**Required action**
When the word "currently" shows up in a line of the data below, copy that whole line.

* * *

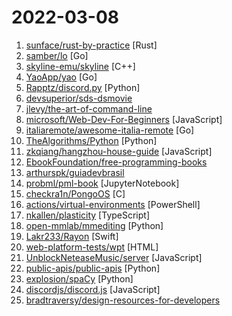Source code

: # 2022-03-08

1. [sunface/rust-by-practice](https://github.com/sunface/rust-by-practice "Practice Rust with challenging examples, exercises and projects to narrow the gap between beginner and skilled-dev.") [Rust]
2. [samber/lo](https://github.com/samber/lo "💥 A Lodash-style Go library based on Go 1.18+ Generics (map, filter, contains, find...)") [Go]
3. [skyline-emu/skyline](https://github.com/skyline-emu/skyline "Run Nintendo Switch homebrew & games on your Android device!") [C++]
4. [YaoApp/yao](https://github.com/YaoApp/yao "Yao A low code engine to create web services and dashboard.") [Go]
5. [Rapptz/discord.py](https://github.com/Rapptz/discord.py "An API wrapper for Discord written in Python.") [Python]
6. [devsuperior/sds-dsmovie](https://github.com/devsuperior/sds-dsmovie "") 
7. [jlevy/the-art-of-command-line](https://github.com/jlevy/the-art-of-command-line "Master the command line, in one page") 
8. [microsoft/Web-Dev-For-Beginners](https://github.com/microsoft/Web-Dev-For-Beginners "24 Lessons, 12 Weeks, Get Started as a Web Developer") [JavaScript]
9. [italiaremote/awesome-italia-remote](https://github.com/italiaremote/awesome-italia-remote "A list of remote-friendly or full-remote companies that targets Italian talents.") [Go]
10. [TheAlgorithms/Python](https://github.com/TheAlgorithms/Python "All Algorithms implemented in Python") [Python]
11. [zkqiang/hangzhou-house-guide](https://github.com/zkqiang/hangzhou-house-guide "2022年杭州购房指南，根据个人多年购房选房经历，总结而成的一篇买房攻略，涉及新房摇号和二手房选购，包含大量杭州城市规划资料。") [JavaScript]
12. [EbookFoundation/free-programming-books](https://github.com/EbookFoundation/free-programming-books "📚 Freely available programming books") 
13. [arthurspk/guiadevbrasil](https://github.com/arthurspk/guiadevbrasil "GUIA EXTENSO DE PROGRAMAÇÃO:") 
14. [probml/pml-book](https://github.com/probml/pml-book "Probabilistic Machine Learning - a book series by Kevin Murphy") [JupyterNotebook]
15. [checkra1n/PongoOS](https://github.com/checkra1n/PongoOS "pongoOS") [C]
16. [actions/virtual-environments](https://github.com/actions/virtual-environments "GitHub Actions virtual environments") [PowerShell]
17. [nkallen/plasticity](https://github.com/nkallen/plasticity "") [TypeScript]
18. [open-mmlab/mmediting](https://github.com/open-mmlab/mmediting "OpenMMLab Image and Video Editing Toolbox") [Python]
19. [Lakr233/Rayon](https://github.com/Lakr233/Rayon "yet another SSH machine manager") [Swift]
20. [web-platform-tests/wpt](https://github.com/web-platform-tests/wpt "Test suites for Web platform specs — including WHATWG, W3C, and others") [HTML]
21. [UnblockNeteaseMusic/server](https://github.com/UnblockNeteaseMusic/server "Revive unavailable songs for Netease Cloud Music (Refactored & Enhanced version)") [JavaScript]
22. [public-apis/public-apis](https://github.com/public-apis/public-apis "A collective list of free APIs") [Python]
23. [explosion/spaCy](https://github.com/explosion/spaCy "💫 Industrial-strength Natural Language Processing (NLP) in Python") [Python]
24. [discordjs/discord.js](https://github.com/discordjs/discord.js "A powerful JavaScript library for interacting with the Discord API") [JavaScript]
25. [bradtraversy/design-resources-for-developers](https://github.com/bradtraversy/design-resources-for-developers "Curated list of design and UI resources from stock photos, web templates, CSS frameworks, UI libraries, tools and much more") 
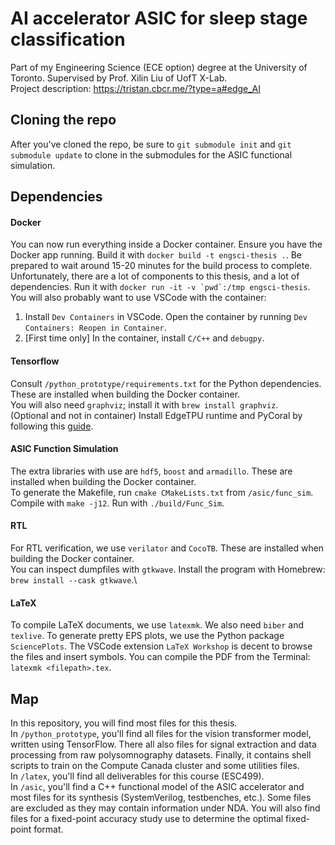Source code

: # AI accelerator ASIC for sleep stage classification

Part of my Engineering Science (ECE option) degree at the University of Toronto. Supervised by Prof. Xilin Liu of UofT X-Lab.\
Project description: https://tristan.cbcr.me/?type=a#edge_AI

## Cloning the repo
After you've cloned the repo, be sure to `git submodule init` and `git submodule update` to clone in the submodules for the ASIC functional simulation.

## Dependencies
#### Docker
You can now run everything inside a Docker container. Ensure you have the Docker app running.
Build it with `docker build -t engsci-thesis .`. Be prepared to wait around 15-20 minutes for the build process to complete. Unfortunately, there are a lot of components to this thesis, and a lot of dependencies.
Run it with ``docker run -it -v `pwd`:/tmp engsci-thesis``. 
You will also probably want to use VSCode with the container:
1. Install `Dev Containers` in VSCode. Open the container by running `Dev Containers: Reopen in Container`.
2. [First time only] In the container, install `C/C++` and `debugpy`.

#### Tensorflow
Consult `/python_prototype/requirements.txt` for the Python dependencies. These are installed when building the Docker container.\
You will also need `graphviz`; install it with `brew install graphviz`.\
(Optional and not in container) Install EdgeTPU runtime and PyCoral by following this [guide](https://coral.ai/docs/accelerator/get-started/).

#### ASIC Function Simulation
The extra libraries with use are `hdf5`, `boost` and `armadillo`. These are installed when building the Docker container.\
To generate the Makefile, run `cmake CMakeLists.txt` from `/asic/func_sim`. Compile with `make -j12`. Run with `./build/Func_Sim`.

#### RTL
For RTL verification, we use `verilator` and `CocoTB`. These are installed when building the Docker container.\
You can inspect dumpfiles with `gtkwave`. Install the program with Homebrew: `brew install --cask gtkwave`.\

#### LaTeX
To compile LaTeX documents, we use `latexmk`. We also need `biber` and `texlive`. To generate pretty EPS plots, we use the Python package `SciencePlots`.
The VSCode extension `LaTeX Workshop` is decent to browse the files and insert symbols. You can compile the PDF from the Terminal: `latexmk <filepath>.tex`.

## Map
In this repository, you will find most files for this thesis.\
In `/python_prototype`, you'll find all files for the vision transformer model, written using TensorFlow. There all also files for signal extraction and data processing from raw polysomnography datasets. Finally, it contains shell scripts to train on the Compute Canada cluster and some utilities files.\
In `/latex`, you'll find all deliverables for this course (ESC499).\
In `/asic`, you'll find a C++ functional model of the ASIC accelerator and most files for its synthesis (SystemVerilog, testbenches, etc.). Some files are excluded as they may contain information under NDA. You will also find files for a fixed-point accuracy study use to determine the optimal fixed-point format.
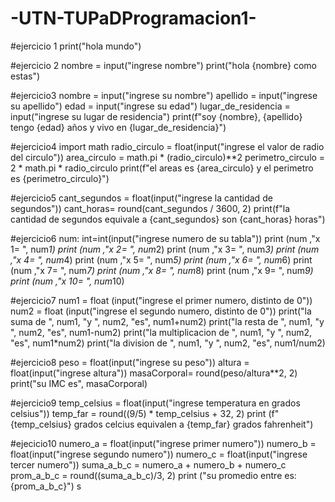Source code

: # -UTN-TUPaDProgramacion1-
#ejercicio 1
print("hola mundo") 

#ejercicio 2
nombre = input("ingrese nombre")
print("hola {nombre} como estas")

#ejercicio3
nombre = input("ingrese su nombre")
apellido = input("ingrese su apellido")
edad = input("ingrese su edad")
lugar_de_residencia = input("ingrese su lugar de residencia")
print(f"soy {nombre}, {apellido} tengo {edad} años y vivo en {lugar_de_residencia}")

#ejercicio4
import math
radio_circulo = float(input("ingrese el valor de radio del circulo"))
area_circulo = math.pi * (radio_circulo)**2
perimetro_circulo = 2 * math.pi * radio_circulo
print(f"el areas es  {area_circulo} y el perimetro es {perimetro_circulo}")

#ejercicio5
cant_segundos = float(input("ingrese la cantidad de segundos"))
cant_horas= round(cant_segundos / 3600, 2)
print(f"la cantidad de segundos equivale a {cant_segundos} son {cant_horas} horas")

#ejercicio6
num: int=int(input("ingrese numero de su tabla"))
print  (num ,"x 1= ", num*1)
print  (num ,"x 2= ", num*2)
print  (num ,"x 3= ", num*3)
print  (num ,"x 4= ", num*4)
print  (num ,"x 5= ", num*5)
print  (num ,"x 6= ", num*6)
print  (num ,"x 7= ", num*7)
print  (num ,"x 8= ", num*8)
print  (num ,"x 9= ", num*9)
print  (num ,"x 10= ", num*10)

#ejercicio7
num1 = float (input("ingrese el primer numero, distinto de 0"))
num2 = float (input("ingrese el segundo numero, distinto de 0"))
print("la suma de ", num1, "y ", num2, "es", num1+num2)
print("la resta de ", num1, "y ", num2, "es", num1-num2)
print("la multiplicacion de ", num1, "y ", num2, "es", num1*num2)
print("la division de ", num1, "y ", num2, "es", num1/num2)

#ejercicio8
peso = float(input("ingrese su peso"))
altura = float(input("ingrese altura"))
masaCorporal= round(peso/altura**2, 2)
print("su IMC es", masaCorporal)

#ejercicio9
temp_celsius = float(input("ingrese temperatura en grados celsius"))
temp_far = round((9/5) * temp_celsius + 32, 2)
print (f" {temp_celsius} grados celcius equivalen a {temp_far} grados fahrenheit")

#ejecicio10
numero_a = float(input("ingrese primer numero"))
numero_b = float(input("ingrese segundo numero"))
numero_c = float(input("ingrese tercer numero"))
suma_a_b_c = numero_a + numero_b + numero_c
prom_a_b_c = round((suma_a_b_c)/3, 2)
print ("su promedio entre es:  {prom_a_b_c}") s
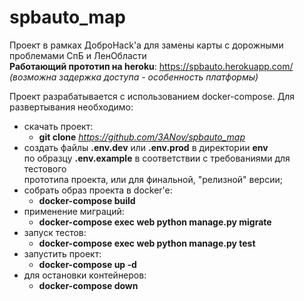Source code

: # spbauto_map
Проект в рамках ДоброHack'a для замены карты с дорожными проблемами СпБ и ЛенОбласти  
**Работающий прототип на heroku**: https://spbauto.herokuapp.com/ *(возможна задержка доступа - особенность платформы)*  

Проект разрабатывается с использованием docker-compose.
Для развертывания необходимо:  
- скачать проект:
    - **git clone** _https://github.com/3ANov/spbauto_map_
- создать файлы **.env.dev** или **.env.prod** в директории **env**  
  по образцу **.env.example** в соответствии с требованиями для тестового  
  прототипа проекта, или для финальной, "релизной" версии;
- собрать образ проекта в docker'e:
    - **docker-compose build**
- применение миграций:
    - **docker-compose exec web python manage.py migrate**
- запуск тестов:
    - **docker-compose exec web python manage.py test**
- запустить проект:
    - **docker-compose up -d**
- для остановки контейнеров:
    - **docker-compose down**
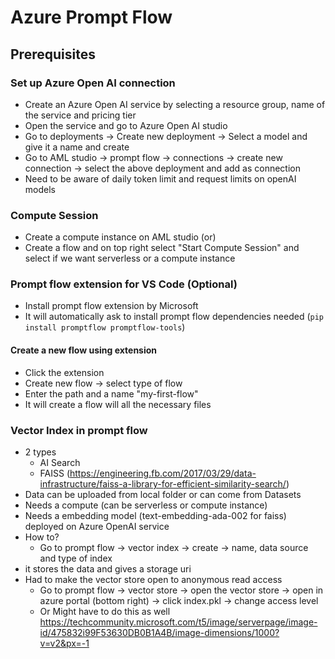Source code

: # Azure Prompt Flow

## Prerequisites

### Set up Azure Open AI connection
- Create an Azure Open AI service by selecting a resource group, name of the service and pricing tier
- Open the service and go to Azure Open AI studio
- Go to deployments -> Create new deployment -> Select a model and give it a name and create
- Go to AML studio -> prompt flow -> connections -> create new connection -> select the above deployment and add as connection
- Need to be aware of daily token limit and request limits on openAI models

### Compute Session
- Create a compute instance on AML studio (or)
- Create a flow and on top right select "Start Compute Session" and select if we want serverless or a compute instance

### Prompt flow extension for VS Code (Optional)
- Install prompt flow extension by Microsoft
- It will automatically ask to install prompt flow dependencies needed (`pip install promptflow promptflow-tools`)

#### Create a new flow using extension
- Click the extension 
- Create new flow -> select type of flow
- Enter the path and a name "my-first-flow"
- It will create a flow will all the necessary files

### Vector Index in prompt flow
- 2 types
    - AI Search
    - FAISS (https://engineering.fb.com/2017/03/29/data-infrastructure/faiss-a-library-for-efficient-similarity-search/)
- Data can be uploaded from local folder or can come from Datasets
- Needs a compute (can be serverless or compute instance)
- Needs a embedding model (text-embedding-ada-002 for faiss) deployed on Azure OpenAI service
- How to?
    - Go to prompt flow -> vector index -> create -> name, data source and type of index
- it stores the data and gives a storage uri
- Had to make the vector store open to anonymous read access
    - Go to prompt flow -> vector store -> open the vector store -> open in azure portal (bottom right) -> click index.pkl -> change access level
    - Or Might have to do this as well https://techcommunity.microsoft.com/t5/image/serverpage/image-id/475832i99F53630DB0B1A4B/image-dimensions/1000?v=v2&px=-1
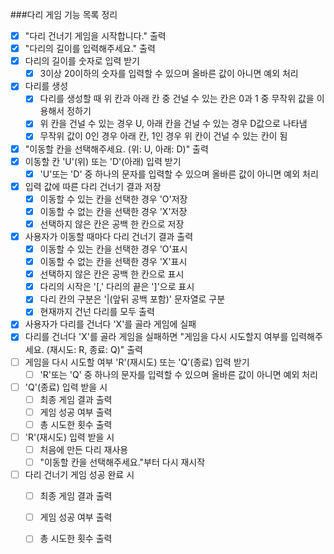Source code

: ###다리 게임 기능 목록 정리
- [X] "다리 건너기 게임을 시작합니다." 출력
- [X] "다리의 길이를 입력해주세요." 출력
- [X] 다리의 길이를 숫자로 입력 받기
    - [X] 3이상 20이하의 숫자를 입력할 수 있으며 올바른 값이 아니면 예외 처리
- [X] 다리를 생성
    - [X] 다리를 생성할 때 위 칸과 아래 칸 중 건널 수 있는 칸은 0과 1 중 무작위 값을 이용해서 정하기
    - [X] 위 칸을 건널 수 있는 경우 U, 아래 칸을 건널 수 있는 경우 D값으로 나타냄
    - [X] 무작위 값이 0인 경우 아래 칸, 1인 경우 위 칸이 건널 수 있는 칸이 됨
- [X] "이동할 칸을 선택해주세요. (위: U, 아래: D)" 출력
- [X] 이동할 칸 'U'(위) 또는 'D'(아래) 입력 받기 
    - [X] 'U'또는 'D' 중 하나의 문자를 입력할 수 있으며 올바른 값이 아니면 예외 처리
- [X] 입력 값에 따른 다리 건너기 결과 저장
    - [X] 이동할 수 있는 칸을 선택한 경우 'O'저장
    - [X] 이동할 수 없는 칸을 선택한 경우 'X'저장
    - [X] 선택하지 않은 칸은 공백 한 칸으로 저장
- [X] 사용자가 이동할 때마다 다리 건너기 결과 출력
    - [X] 이동할 수 있는 칸을 선택한 경우 'O'표시
    - [X] 이동할 수 없는 칸을 선택한 경우 'X'표시
    - [X] 선택하지 않은 칸은 공백 한 칸으로 표시
    - [X] 다리의 시작은 '[,' 다리의 끝은 ']'으로 표시
    - [X] 다리 칸의 구분은 '|(앞뒤 공백 포함)' 문자열로 구분
    - [X] 현재까지 건넌 다리를 모두 출력
- [X] 사용자가 다리를 건너다 'X'를 골라 게임에 실패
- [X] 다리를 건너다 'X'를 골라 게임을 실패하면 "게임을 다시 시도할지 여부를 입력해주세요. (재시도: R, 종료: Q)" 출력
- [ ] 게임을 다시 시도할 여부 'R'(재시도) 또는 'Q'(종료) 입력 받기
    - [ ] 'R'또는 'Q' 중 하나의 문자를 입력할 수 있으며 올바른 값이 아니면 예외 처리
- [ ] 'Q'(종료) 입력 받을 시
    - [ ] 최종 게임 결과 출력
    - [ ] 게임 성공 여부 출력
    - [ ] 총 시도한 횟수 출력
- [ ] 'R'(재시도) 입력 받을 시
    - [ ] 처음에 만든 다리 재사용
    - [ ] "이동할 칸을 선택해주세요."부터 다시 재시작
- [ ] 다리 건너기 게임 성공 완료 시
    - [ ] 최종 게임 결과 출력
    - [ ] 게임 성공 여부 출력
    - [ ] 총 시도한 횟수 출력
    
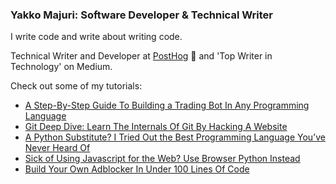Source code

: ### Yakko Majuri: Software Developer & Technical Writer

I write code and write about writing code. 

Technical Writer and Developer at [PostHog](https://github.com/PostHog/posthog) 🦔  and 'Top Writer in Technology' on Medium. 

Check out some of my tutorials:

* [A Step-By-Step Guide To Building a Trading Bot In Any Programming Language](https://medium.com/@yakko.majuri/a-step-by-step-guide-to-building-a-trading-bot-in-any-programming-language-d202ffe91569?source=friends_link&sk=3e9d065618093a1ee97bd438ca1cfe6e)
* [Git Deep Dive: Learn The Internals Of Git By Hacking A Website](https://levelup.gitconnected.com/learning-the-internals-of-git-by-hacking-websites-c70c59303b12?source=friends_link&sk=ae9b4795572ca43136d0e80ea3938f4c)
* [A Python Substitute? I Tried Out the Best Programming Language You’ve Never Heard Of](https://medium.com/better-programming/a-python-substitute-i-tried-out-the-best-programming-language-youve-never-heard-of-9e29cd1893c0?source=friends_link&sk=61b12cfd6456f992013ba61e710efc72)
* [Sick of Using Javascript for the Web? Use Browser Python Instead](https://medium.com/swlh/sick-of-javascript-just-use-browser-python-4b9679efe08b?source=friends_link&sk=40e664d45bfea34d35189c32cd5d0a51)
* [Build Your Own Adblocker In Under 100 Lines Of Code](https://levelup.gitconnected.com/building-your-own-adblocker-in-literally-10-minutes-1eec093b04cd?source=friends_link&sk=cd49e44cfa05b257ad36aeb4065dc9bb)

<!--
**yakkomajuri/yakkomajuri** is a ✨ _special_ ✨ repository because its `README.md` (this file) appears on your GitHub profile.

Here are some ideas to get you started:

- 🔭 I’m currently working on ...
- 🌱 I’m currently learning ...
- 👯 I’m looking to collaborate on ...
- 🤔 I’m looking for help with ...
- 💬 Ask me about ...
- 📫 How to reach me: ...
- 😄 Pronouns: ...
- ⚡ Fun fact: ...
-->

* * *

**Answer space**
- 🔭 I’m currently working on ...
- 🌱 I’m currently learning ...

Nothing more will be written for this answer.